NEVEH DEKALIM, Gaza Strip (Aug. 16)
The soldier with a honey-colored ponytail tucked under her hat was surrounded by weeping teenage girls asking her where her Jewish heart was — but she didn’t flinch. “How can you evacuate my grandmother? She was in the Palmach,” one teary-eyed girl with dark hair and a long red skirt pleaded Tuesday, referring to the elite Jewish militia that fought to establish Israel in 1948.
Liron Ben-Dor, the 19-year-old soldier, replied calmly, “I love this country no less than you do. We are doing this so we can continue living here.”

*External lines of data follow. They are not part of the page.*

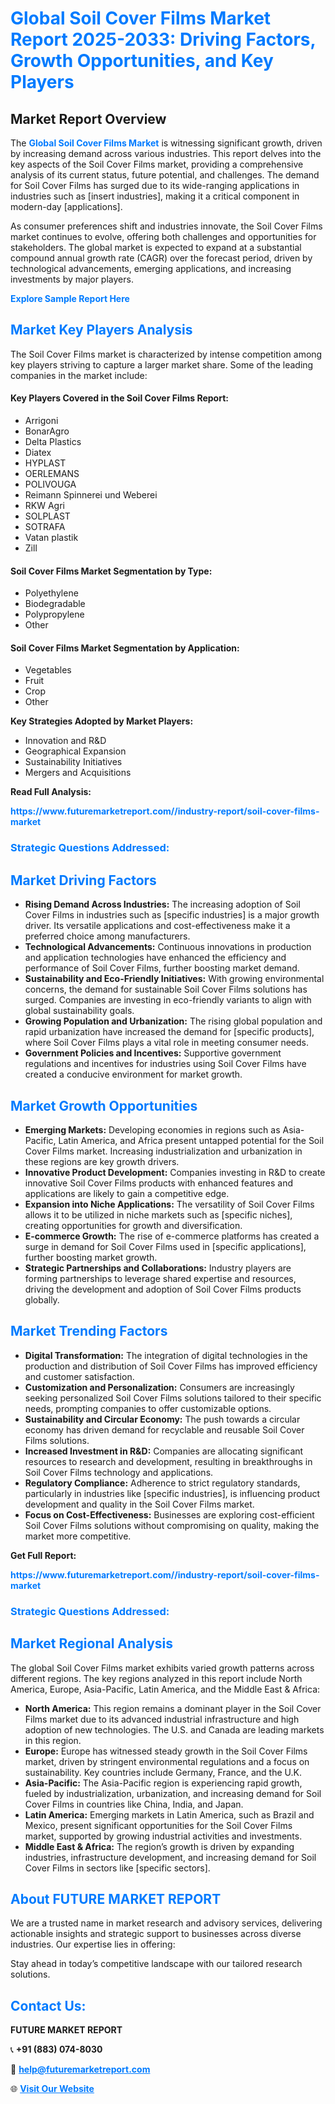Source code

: <h1 style="color: #007BFF;">Global Soil Cover Films Market Report 2025-2033: Driving Factors, Growth Opportunities, and Key Players</h1>

<section id="overview">
<h2>Market Report Overview</h2>
<p>The <a href="https://www.futuremarketreport.com//industry-report/soil-cover-films-market" style="color: #007BFF; text-decoration: none;"><strong>Global Soil Cover Films Market</strong></a> is witnessing significant growth, driven by increasing demand across various industries. This report delves into the key aspects of the Soil Cover Films market, providing a comprehensive analysis of its current status, future potential, and challenges. The demand for Soil Cover Films has surged due to its wide-ranging applications in industries such as [insert industries], making it a critical component in modern-day [applications].</p>
<p>As consumer preferences shift and industries innovate, the Soil Cover Films market continues to evolve, offering both challenges and opportunities for stakeholders. The global market is expected to expand at a substantial compound annual growth rate (CAGR) over the forecast period, driven by technological advancements, emerging applications, and increasing investments by major players.</p>
</section>

<section id="overview">
<p><a href="https://www.futuremarketreport.com//request-sample/reportId=48423" style="color: #007BFF; text-decoration: none;"><strong>Explore Sample Report Here</strong></a></p>
</section>

<section id="key-players">
<h2 style="color: #007BFF;">Market Key Players Analysis</h2>
<p>The Soil Cover Films market is characterized by intense competition among key players striving to capture a larger market share. Some of the leading companies in the market include:</p>
<h4>Key Players Covered in the Soil Cover Films Report:</h4>
<ul><li>Arrigoni</li><li>BonarAgro</li><li>Delta Plastics</li><li>Diatex</li><li>HYPLAST</li><li>OERLEMANS</li><li>POLIVOUGA</li><li>Reimann Spinnerei und Weberei</li><li>RKW Agri</li><li>SOLPLAST</li><li>SOTRAFA</li><li>Vatan plastik</li><li>Zill</li></ul>
<h4>Soil Cover Films Market Segmentation by Type:</h4>
<ul><li>Polyethylene</li><li>Biodegradable</li><li>Polypropylene</li><li>Other</li></ul>

<h4>Soil Cover Films Market Segmentation by Application:</h4>
<ul><li>Vegetables</li><li>Fruit</li><li>Crop</li><li>Other</li></ul>
<p><strong>Key Strategies Adopted by Market Players:</strong></p>
<ul>
<li>Innovation and R&D</li>
<li>Geographical Expansion</li>
<li>Sustainability Initiatives</li>
<li>Mergers and Acquisitions</li>
</ul>
</section>

<section>
<p><strong>Read Full Analysis: </strong></p><a href="https://www.futuremarketreport.com//industry-report/soil-cover-films-market" style="color: #007BFF; text-decoration: none;"><strong>https://www.futuremarketreport.com//industry-report/soil-cover-films-market</strong></a>
<h3 style="color: #007BFF;">Strategic Questions Addressed:</h3>
</section>

<section id="driving-factors">
<h2 style="color: #007BFF;">Market Driving Factors</h2>
<ul>
<li><strong>Rising Demand Across Industries:</strong> The increasing adoption of Soil Cover Films in industries such as [specific industries] is a major growth driver. Its versatile applications and cost-effectiveness make it a preferred choice among manufacturers.</li>
<li><strong>Technological Advancements:</strong> Continuous innovations in production and application technologies have enhanced the efficiency and performance of Soil Cover Films, further boosting market demand.</li>
<li><strong>Sustainability and Eco-Friendly Initiatives:</strong> With growing environmental concerns, the demand for sustainable Soil Cover Films solutions has surged. Companies are investing in eco-friendly variants to align with global sustainability goals.</li>
<li><strong>Growing Population and Urbanization:</strong> The rising global population and rapid urbanization have increased the demand for [specific products], where Soil Cover Films plays a vital role in meeting consumer needs.</li>
<li><strong>Government Policies and Incentives:</strong> Supportive government regulations and incentives for industries using Soil Cover Films have created a conducive environment for market growth.</li>
</ul>
</section>

<section id="growth-opportunities">
<h2 style="color: #007BFF;">Market Growth Opportunities</h2>
<ul>
<li><strong>Emerging Markets:</strong> Developing economies in regions such as Asia-Pacific, Latin America, and Africa present untapped potential for the Soil Cover Films market. Increasing industrialization and urbanization in these regions are key growth drivers.</li>
<li><strong>Innovative Product Development:</strong> Companies investing in R&D to create innovative Soil Cover Films products with enhanced features and applications are likely to gain a competitive edge.</li>
<li><strong>Expansion into Niche Applications:</strong> The versatility of Soil Cover Films allows it to be utilized in niche markets such as [specific niches], creating opportunities for growth and diversification.</li>
<li><strong>E-commerce Growth:</strong> The rise of e-commerce platforms has created a surge in demand for Soil Cover Films used in [specific applications], further boosting market growth.</li>
<li><strong>Strategic Partnerships and Collaborations:</strong> Industry players are forming partnerships to leverage shared expertise and resources, driving the development and adoption of Soil Cover Films products globally.</li>
</ul>
</section>

<section id="trending-factors">
<h2 style="color: #007BFF;">Market Trending Factors</h2>
<ul>
<li><strong>Digital Transformation:</strong> The integration of digital technologies in the production and distribution of Soil Cover Films has improved efficiency and customer satisfaction.</li>
<li><strong>Customization and Personalization:</strong> Consumers are increasingly seeking personalized Soil Cover Films solutions tailored to their specific needs, prompting companies to offer customizable options.</li>
<li><strong>Sustainability and Circular Economy:</strong> The push towards a circular economy has driven demand for recyclable and reusable Soil Cover Films solutions.</li>
<li><strong>Increased Investment in R&D:</strong> Companies are allocating significant resources to research and development, resulting in breakthroughs in Soil Cover Films technology and applications.</li>
<li><strong>Regulatory Compliance:</strong> Adherence to strict regulatory standards, particularly in industries like [specific industries], is influencing product development and quality in the Soil Cover Films market.</li>
<li><strong>Focus on Cost-Effectiveness:</strong> Businesses are exploring cost-efficient Soil Cover Films solutions without compromising on quality, making the market more competitive.</li>
</ul>
</section>

<section>
<p><strong>Get Full Report: </strong></p><a href="https://www.futuremarketreport.com//industry-report/soil-cover-films-market" style="color: #007BFF; text-decoration: none;"><strong>https://www.futuremarketreport.com//industry-report/soil-cover-films-market</strong></a>
<h3 style="color: #007BFF;">Strategic Questions Addressed:</h3>
</section>


<section id="regional-analysis">
<h2 style="color: #007BFF;">Market Regional Analysis</h2>
<p>The global Soil Cover Films market exhibits varied growth patterns across different regions. The key regions analyzed in this report include North America, Europe, Asia-Pacific, Latin America, and the Middle East & Africa:</p>
<ul>
<li><strong>North America:</strong> This region remains a dominant player in the Soil Cover Films market due to its advanced industrial infrastructure and high adoption of new technologies. The U.S. and Canada are leading markets in this region.</li>
<li><strong>Europe:</strong> Europe has witnessed steady growth in the Soil Cover Films market, driven by stringent environmental regulations and a focus on sustainability. Key countries include Germany, France, and the U.K.</li>
<li><strong>Asia-Pacific:</strong> The Asia-Pacific region is experiencing rapid growth, fueled by industrialization, urbanization, and increasing demand for Soil Cover Films in countries like China, India, and Japan.</li>
<li><strong>Latin America:</strong> Emerging markets in Latin America, such as Brazil and Mexico, present significant opportunities for the Soil Cover Films market, supported by growing industrial activities and investments.</li>
<li><strong>Middle East & Africa:</strong> The region’s growth is driven by expanding industries, infrastructure development, and increasing demand for Soil Cover Films in sectors like [specific sectors].</li>
</ul>
</section>

<footer>
<h2 style="color: #007BFF;">About FUTURE MARKET REPORT</h2>
<p>We are a trusted name in market research and advisory services, delivering actionable insights and strategic support to businesses across diverse industries. Our expertise lies in offering:</p>

<p>Stay ahead in today’s competitive landscape with our tailored research solutions.</p>

<h2 style="color: #007BFF;">Contact Us:</h2>
<p><strong>FUTURE MARKET REPORT</strong></p>
<p>📞 <strong>+91 (883) 074-8030</strong></p>
<p>📧 <strong><a href="mailto:help@futuremarketreport.com" style="color: #007BFF;">help@futuremarketreport.com</a></strong></p>
<p>🌐 <strong><a href="https://www.futuremarketreport.com/" style="color: #007BFF;">Visit Our Website</a></strong></p>
</footer>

Unconvinced, the growing crowd of girls and young women continued to bombard her with the slogans and arguments that the anti-pullout movement has drilled them to repeat.
One asked her how she could carry out such a crime, referring to the ongoing evacuation of Gaza’s Jewish settlements. Another told her she was being used by the Israeli government.
A third asked her, “Why do I have to defend my home from soldiers?”
The scene has been replicated countless times in the past days and weeks as the anti-withdrawal camp uses what it hopes will be its most effective weapon: psychological guilt.
They see it differently, saying they are merely spreading the “truth” — one, they say, that was given to them by God.
The main slogans of the movement: “A Jew does not expel another Jew,” and “Soldier, policeman, refuse orders.”
“Shame on you” is also popular, as the activists ask soldiers and police officers how they’ll live with themselves in the future after having allegedly betrayed the Jewish people.
In most cases, the police and soldiers do not engage their questioners and stare directly ahead, their eyes hidden behind reflective sunglasses. Some appear bored by the repeated verbal abuse and even begin to yawn.
But some are stung. One soldier, visibly upset by the verbal warfare, wiped a tear from her eyes during the scuffles Tuesday in Neveh Dekalim. Her friend and fellow soldier gave her a hug.
As security forces marched up the main road in Neveh Dekalim trying to break up a crowd blocking the road, one man with a beard and a small boy on his shoulders yelled out in a booming voice, “Get out of here! Leave our homes, criminals!”
The troops kept moving forward.
Further down the road, a teenage girl spotted a soldier with a kipah. As he passed by, she yelled, “He’s wearing a kipah, how can that be? He should take it off.”
Iskar Lugar, 15, from Petach Tikva kneeled in the sand behind a row of soldiers on break sitting on a curb, their backs toward her.
In a voice hoarse from crying, Lugar yelled out at them, “I’m your sister. Why are you doing this? As long as we are connected to the land we are connected to God.”